La seconde raison concerne le liquide cérébrospinal ou liquide céphalo-rachidien,  un liquide biologique transparent dans lequel baignent le cerveau et la moelle spinale. Sa composition doit rester parfaitement stable au cours du temps. « Car c’est de cette stabilité que dépendent notre perception et notre interaction stables avec l’environnement.»

« Neuroprotection et homéostasie expliquent que les vaisseaux sanguins du cerveau ont des propriétés tout à fait particulières en termes de perméabilité, propriétés qu’on appelle barrière hémato-encéphalique.»

Les vaisseaux sanguins (en vert) traversent les méninges (en rouge) pour envahir le cerveau. Les noyaux cellulaires sont colorés en bleu © Giel Schevenels

Double enjeu clinique

Au niveau clinique, l’intérêt de la barrière hémato-encéphalique est double.

Du fait de sa fonction de neuroprotection, elle empêche aussi la pénétration de molécules diagnostiques ou thérapeutiques que l’on voudrait administrer à un patient. « Cela pose un gros problème dans le cadre de protocole de traitements de maladies neurologiques. Tant les instances académiques que l’industrie cherchent à développer des stratégies pour pouvoir ouvrir cette barrière de manière contrôlée.»

« L’autre enjeu clinique est tout aussi important. La barrière hémato-encéphalique protectrice du cerveau s’avère être assez fragile. Quand une pathologie neurologique se développe et qu’il y a soit un manque d’approvisionnement d’oxygène, soit une infiltration d’une composante inflammatoire ou oxydative, on constate une défaillance de cette barrière hémato-encéphalique qui devient dès lors perméable. C’est presque systématique. Un cercle vicieux se met alors en place aggravant l’inflammation », explique Pr Benoît Vanhollebeke.

Halte aux maladies neurodégénératives

L’enjeu clinique des recherches menées par le Pr Benoît Vanhollebeke et son équipe s’inscrit dans la découverte de mécanismes permettant de renforcer les propriétés de la barrière hémato-encéphalique lorsque celle-ci est défaillante. De nombreuses pathologies graves sont concernées, comme l’accident vasculaire cérébral , la sclérose en plaques, le Covid long.

Lors d’un AVC, l’intégrité de la barrière hémato-encéphalique peut être altérée, compromettant la protection du cerveau, aggravant les lésions tissulaires et augmentant le risque d’hémorragie.

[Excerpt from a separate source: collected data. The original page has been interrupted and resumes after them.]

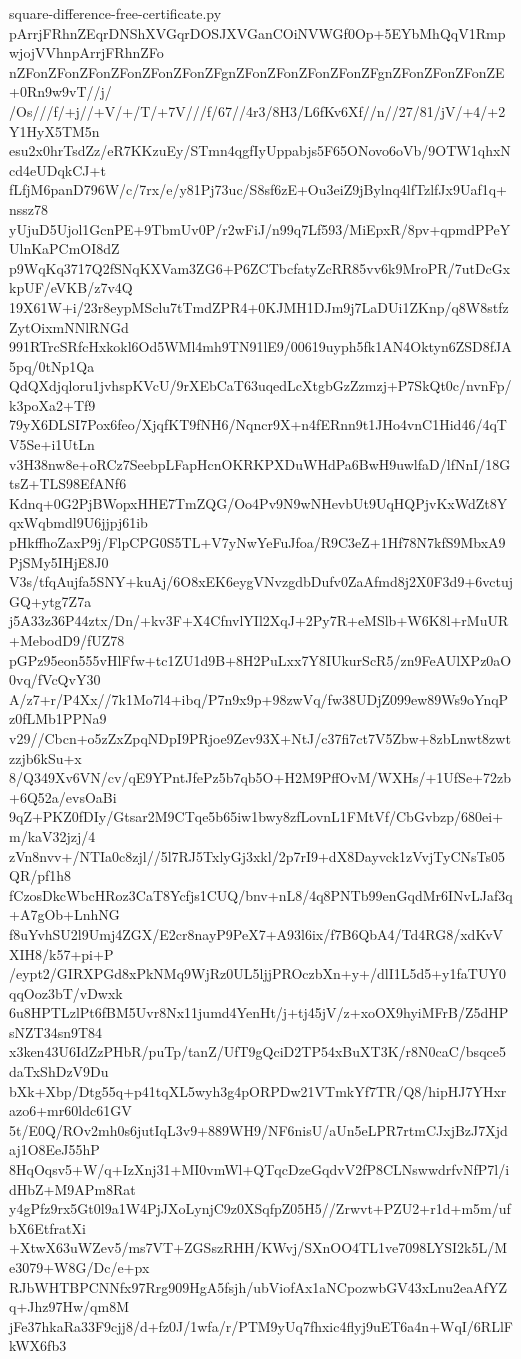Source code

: \documentclass[11pt]{article}
\theoremstyle{definition}
\theoremstyle{remark}
\begin{document}
\begin{filecontents*}[overwrite]{square-difference-free-certificate.py}
pArrjFRhnZEqrDNShXVGqrDOSJXVGanCOiNVWGf0Op+5EYbMhQqV1RmpwjojVVhnpArrjFRhnZFo
nZFonZFonZFonZFonZFonZFonZFgnZFonZFonZFonZFonZFgnZFonZFonZFonZE+0Rn9w9vT//j/
/Os///f/+j//+V/+/T/+7V///f/67//4r3/8H3/L6fKv6Xf//n//27/81/jV/+4/+2Y1HyX5TM5n
esu2x0hrTsdZz/eR7KKzuEy/STmn4qgfIyUppabjs5F65ONovo6oVb/9OTW1qhxNcd4eUDqkCJ+t
fLfjM6panD796W/c/7rx/e/y81Pj73uc/S8sf6zE+Ou3eiZ9jBylnq4lfTzlfJx9Uaf1q+nssz78
yUjuD5Ujol1GcnPE+9TbmUv0P/r2wFiJ/n99q7Lf593/MiEpxR/8pv+qpmdPPeYUlnKaPCmOI8dZ
p9WqKq3717Q2fSNqKXVam3ZG6+P6ZCTbcfatyZcRR85vv6k9MroPR/7utDcGxkpUF/eVKB/z7v4Q
19X61W+i/23r8eypMSclu7tTmdZPR4+0KJMH1DJm9j7LaDUi1ZKnp/q8W8stfzZytOixmNNlRNGd
991RTrcSRfcHxkokl6Od5WMl4mh9TN91lE9/00619uyph5fk1AN4Oktyn6ZSD8fJA5pq/0tNp1Qa
QdQXdjqloru1jvhspKVcU/9rXEbCaT63uqedLcXtgbGzZzmzj+P7SkQt0c/nvnFp/k3poXa2+Tf9
79yX6DLSI7Pox6feo/XjqfKT9fNH6/Nqncr9X+n4fERnn9t1JHo4vnC1Hid46/4qTV5Se+i1UtLn
v3H38nw8e+oRCz7SeebpLFapHcnOKRKPXDuWHdPa6BwH9uwlfaD/lfNnI/18GtsZ+TLS98EfANf6
Kdnq+0G2PjBWopxHHE7TmZQG/Oo4Pv9N9wNHevbUt9UqHQPjvKxWdZt8YqxWqbmdl9U6jjpj61ib
pHkffhoZaxP9j/FlpCPG0S5TL+V7yNwYeFuJfoa/R9C3eZ+1Hf78N7kfS9MbxA9PjSMy5IHjE8J0
V3s/tfqAujfa5SNY+kuAj/6O8xEK6eygVNvzgdbDufv0ZaAfmd8j2X0F3d9+6vctujGQ+ytg7Z7a
j5A33z36P44ztx/Dn/+kv3F+X4CfnvlYIl2XqJ+2Py7R+eMSlb+W6K8l+rMuUR+MebodD9/fUZ78
pGPz95eon555vHlFfw+tc1ZU1d9B+8H2PuLxx7Y8IUkurScR5/zn9FeAUlXPz0aO0vq/fVcQvY30
A/z7+r/P4Xx//7k1Mo7l4+ibq/P7n9x9p+98zwVq/fw38UDjZ099ew89Ws9oYnqPz0fLMb1PPNa9
v29//Cbcn+o5zZxZpqNDpI9PRjoe9Zev93X+NtJ/c37fi7ct7V5Zbw+8zbLnwt8zwtzzjb6kSu+x
8/Q349Xv6VN/cv/qE9YPntJfePz5b7qb5O+H2M9PffOvM/WXHs/+1UfSe+72zb+6Q52a/evsOaBi
9qZ+PKZ0fDIy/Gtsar2M9CTqe5b65iw1bwy8zfLovnL1FMtVf/CbGvbzp/680ei+m/kaV32jzj/4
zVn8nvv+/NTIa0c8zjl//5l7RJ5TxlyGj3xkl/2p7rI9+dX8Dayvck1zVvjTyCNsTs05QR/pf1h8
fCzosDkcWbcHRoz3CaT8Ycfjs1CUQ/bnv+nL8/4q8PNTb99enGqdMr6INvLJaf3q+A7gOb+LnhNG
f8uYvhSU2l9Umj4ZGX/E2cr8nayP9PeX7+A93l6ix/f7B6QbA4/Td4RG8/xdKvVXIH8/k57+pi+P
/eypt2/GIRXPGd8xPkNMq9WjRz0UL5ljjPROczbXn+y+/dlI1L5d5+y1faTUY0qqOoz3bT/vDwxk
6u8HPTLzlPt6fBM5Uvr8Nx11jumd4YenHt/j+tj45jV/z+xoOX9hyiMFrB/Z5dHPsNZT34sn9T84
x3ken43U6IdZzPHbR/puTp/tanZ/UfT9gQciD2TP54xBuXT3K/r8N0caC/bsqce5daTxShDzV9Du
bXk+Xbp/Dtg55q+p41tqXL5wyh3g4pORPDw21VTmkYf7TR/Q8/hipHJ7YHxrazo6+mr60ldc61GV
5t/E0Q/ROv2mh0s6jutIqL3v9+889WH9/NF6nisU/aUn5eLPR7rtmCJxjBzJ7Xjdaj1O8EeJ55hP
8HqOqsv5+W/q+IzXnj31+MI0vmWl+QTqcDzeGqdvV2fP8CLNswwdrfvNfP7l/idHbZ+M9APm8Rat
y4gPfz9rx5Gt0l9a1W4PjJXoLynjC9z0XSqfpZ05H5//Zrwvt+PZU2+r1d+m5m/ufbX6EtfratXi
+XtwX63uWZev5/ms7VT+ZGSszRHH/KWvj/SXnOO4TL1ve7098LYSI2k5L/Me3079+W8G/Dc/e+px
RJbWHTBPCNNfx97Rrg909HgA5fsjh/ubViofAx1aNCpozwbGV43xLnu2eaAfYZq+Jhz97Hw/qm8M
jFe37hkaRa33F9cjj8/d+fz0J/1wfa/r/PTM9yUq7fhxic4flyj9uET6a4n+WqI/6RLlFkWX6fb3

\end{filecontents*}
\end{document}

La sclérose en plaques est une maladie neurodégénérative causée par un afflux important de cellules immunitaires du sang vers le cerveau qui y attaquent les gaines de myéline des neurones.

« Quant au Covid long ou neuro-Covid, les séquelles neurologiques sont parfois très graves et sont clairement liées à un dysfonctionnement très important de la barrière hémato-encéphalique. »

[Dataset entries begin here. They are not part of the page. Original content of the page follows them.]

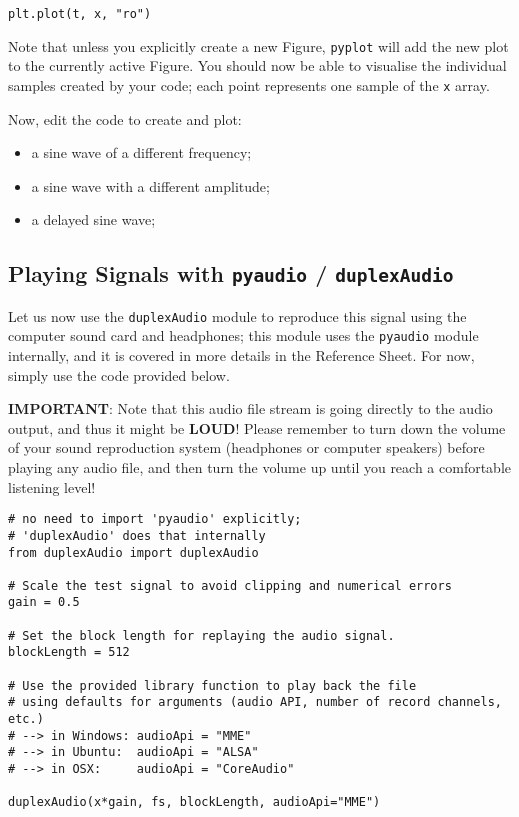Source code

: \begin{lstlisting}[frame=single]
plt.plot(t, x, "ro")
\end{lstlisting}

Note that unless you explicitly create a new Figure, {\tt pyplot} will add the new plot to the currently active Figure. You should now be able to visualise the individual samples created by your code; each point represents one sample of the {\tt x} array.

Now, edit the code to create and plot:

\begin{itemize}
	\item a sine wave of a different frequency;
	\item a sine wave with a different amplitude;
	\item a delayed sine wave;
\end{itemize}

\subsection{Playing Signals with {\tt pyaudio} / {\tt duplexAudio}}

Let us now use the {\tt duplexAudio} module to reproduce this signal using the computer sound card and headphones; this module uses the {\tt pyaudio} module internally, and it is covered in more details in the Reference Sheet. For now, simply use the code provided below.

\textbf{IMPORTANT}: Note that this audio file stream is going directly to the audio output, and thus it might be \textbf{LOUD}! Please remember to turn down the volume of your sound reproduction system (headphones or computer speakers) before playing any audio file, and then turn the volume up until you reach a comfortable listening level!

\begin{lstlisting}[frame=single]
# no need to import 'pyaudio' explicitly;
# 'duplexAudio' does that internally
from duplexAudio import duplexAudio

# Scale the test signal to avoid clipping and numerical errors
gain = 0.5

# Set the block length for replaying the audio signal.
blockLength = 512

# Use the provided library function to play back the file
# using defaults for arguments (audio API, number of record channels, etc.)
# --> in Windows: audioApi = "MME"
# --> in Ubuntu:  audioApi = "ALSA"
# --> in OSX:     audioApi = "CoreAudio"

duplexAudio(x*gain, fs, blockLength, audioApi="MME")
\end{lstlisting}

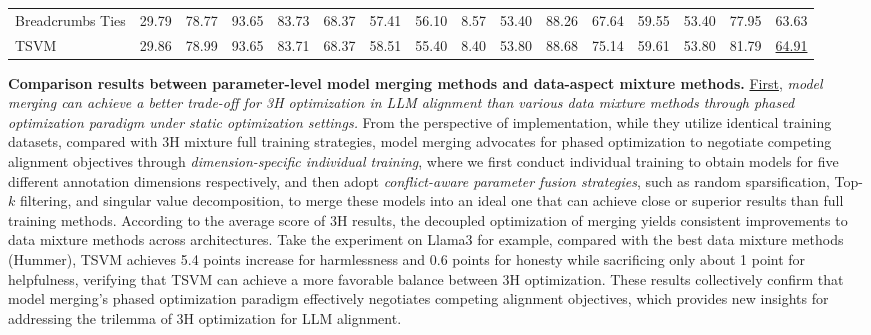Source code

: \begin{table*}
{\begin{tabular}{lcccccccc|c|cc|cccc}
            Breadcrumbs Ties                  & 29.79                                     & 78.77            & 93.65                                      & 83.73                                  & 68.37                                 & 57.41                                   & 56.10                         & 8.57     & 53.40           & 88.26           & 67.64       & 59.55 & 53.40 & 77.95 & 63.63             \\
            TSVM                              & 29.86                                     & 78.99            & 93.65                                      & 83.71                                  & 68.37                                 & 58.51                                   & 55.40                         & 8.40     & 53.80           & 88.68           & 75.14       & 59.61 & 53.80 & 81.79 & \underline{64.91} \\
            \bottomrule
        \end{tabular}
    }
\end{table*}
\textbf{Comparison results between parameter-level model merging methods and data-aspect mixture methods.}
\underline{First}, \textit{model merging can achieve a better trade-off for 3H optimization in LLM alignment than various data mixture methods through phased optimization paradigm under static optimization settings.} From the perspective of implementation, while they utilize identical training datasets, compared with 3H mixture full training strategies, model merging advocates for phased optimization to negotiate competing alignment objectives through \textit{dimension-specific individual training}, where we first conduct individual training to obtain models for five different annotation dimensions respectively, and then adopt \textit{conflict-aware parameter fusion strategies}, such as random sparsification, Top-$k$ filtering, and singular value decomposition, to merge these models into an ideal one that can achieve close or superior results than full training methods. According to the average score of 3H results, the decoupled optimization of merging yields consistent improvements to data mixture methods across architectures. Take the experiment on Llama3 for example, compared with the best data mixture methods (Hummer), TSVM achieves 5.4 points increase for harmlessness and 0.6 points for honesty while sacrificing only about 1 point for helpfulness, verifying that TSVM can achieve a more favorable balance between 3H optimization. These results collectively confirm that model merging's phased optimization paradigm effectively negotiates competing alignment objectives, which provides new insights for addressing the trilemma of 3H optimization for LLM alignment.

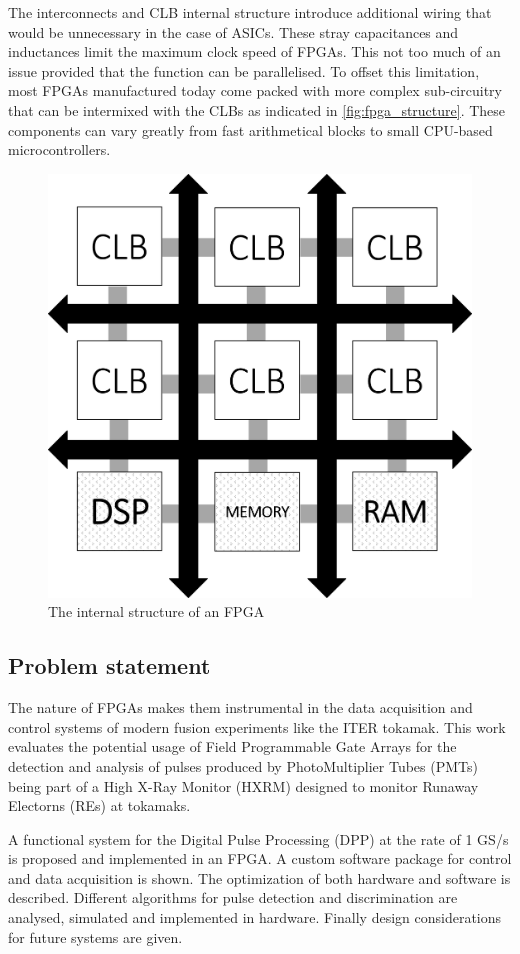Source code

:     The interconnects and CLB internal structure introduce additional wiring
    that would be unnecessary in the case of ASICs. These stray capacitances 
    and inductances limit the maximum clock speed of FPGAs. This not too much
    of an issue provided that the function can be parallelised. To offset 
    this limitation, most FPGAs manufactured today come packed with 
    more complex sub-circuitry that can be intermixed with the CLBs
    as indicated in \autoref{fig:fpga_structure}.
    These components can vary greatly from fast arithmetical blocks
    to small CPU-based microcontrollers.

    \begin{figure}[H]
      \centering
      \includegraphics[width=.6\linewidth]{media/fpga_structure.png}
      \caption{The internal structure of an FPGA}
      \label{fig:fpga_structure}
    \end{figure}
    

\subsection{Problem statement}

The nature of FPGAs makes them instrumental in the data acquisition 
and control systems of modern fusion experiments like the ITER tokamak.
This work evaluates the potential usage of Field Programmable Gate Arrays
for the detection and analysis of pulses produced by PhotoMultiplier Tubes (PMTs)
being part of a High X-Ray Monitor (HXRM) designed to monitor Runaway Electorns
(REs) at tokamaks.


A functional system for the Digital Pulse Processing (DPP) at the rate of 
1 GS/s is proposed and implemented in an FPGA. A custom
software package for control and data acquisition is shown.
The optimization of both hardware and software is described.
Different algorithms for pulse detection and discrimination
are analysed, simulated and implemented in hardware. Finally design
considerations for future systems are given.

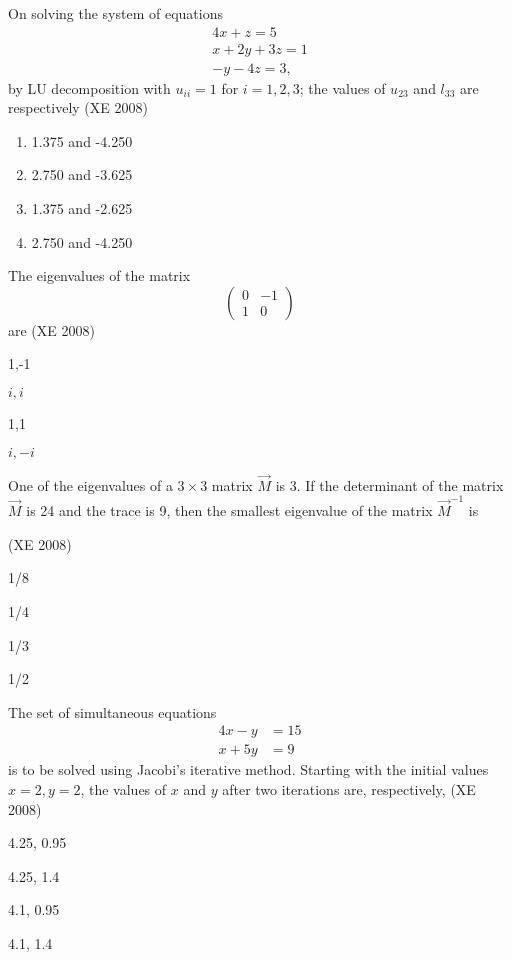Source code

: \item  On solving the system of equations
\begin{align*}
4x+z =5\\
x+2y+3z =1\\
-y-4z=3,
\end{align*}
by LU decomposition with $u_{ii} =1$ for $i =1,2,3$; the values of $u_{23}$ and $l_{33}$ are respectively
\hfill (XE 2008)
\begin{enumerate}
\item  1.375 and -4.250
\item  2.750 and -3.625
\item  1.375 and -2.625
\item 2.750 and -4.250
\end{enumerate}


\item The eigenvalues of the matrix $$\begin{pmatrix}0&-1\\1&0\end{pmatrix}$$ are
\hfill (XE 2008)
\begin{enumerate}
\begin{multicols}{4}
\item 1,-1          
\item $i,i$
\item 1,1    
\item $i,-i$
\end{multicols}
\end{enumerate}

\item One of the eigenvalues of a $3\times 3$ matrix $\vec{M}$ is 3. If the determinant of the matrix $\vec{M}$ is 24 and the trace is 9, then the smallest eigenvalue of the matrix $\vec{M}^{-1}$ is

\hfill (XE 2008)
\begin{enumerate}
\begin{multicols}{4}
\item 1/8 
\item 1/4 
\item 1/3 
\item 1/2
\end{multicols}
\end{enumerate}
\item The set of simultaneous equations 
	\begin{align*}4x-y&=15 
		\\
x+5y&=9\end{align*} 
is to be solved using Jacobi's iterative method. Starting with the initial values $x = 2, y =2$, the values of $x$ and $y$ after two iterations are, respectively,
\hfill (XE 2008)
\begin{enumerate}
\begin{multicols}{4}
\item  4.25, 0.95
\item  4.25, 1.4
\item  4.1, 0.95
\item 4.1, 1.4
\end{multicols}
\end{enumerate}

Rectifier le dysfonctionnement de la barrière céphalorachidienne pourrait être une voie thérapeutique prometteuse.

Réparer la barrière

La barrière hémato-encéphalique protège le cerveau dès ses premiers stades de formation in utero. Avec son équipe, le Pr Vanhollebeke cherche à détecter, chez les embryons (de souris) très précoces, les toutes premières protéines et autres molécules relarguées par les cellules neuronales qui permettent aux vaisseaux sanguins d’acquérir leurs propriétés particulières.

« Au laboratoire, nous essayons de découvrir quelles sont les molécules qui permettent, ensuite, de maintenir la barrière chez l’adulte. En effet, quand ces injonctions neuronales cessent, les vaisseaux sanguins perdent leur propriété de barrière. Jusqu’à présent, nos travaux montrent qu’il s’agit des mêmes signaux qu’in utero. Dans un second temps, nous espérons pouvoir développer une certaine forme d’ingénierie pour réadministrer ces mêmes molécules chez un patient où la barrière est dysfonctionnelle », précise Pr Vanhollebek, lauréat du 6e Prix triennal de la Fondation Simone et Pierre Clerdent.

Les 400.000 euros de ce prix permettront de continuer à explorer durant 3 ans les mécanismes de vascularisation du cerveau et ses régulations chez les vertébrés.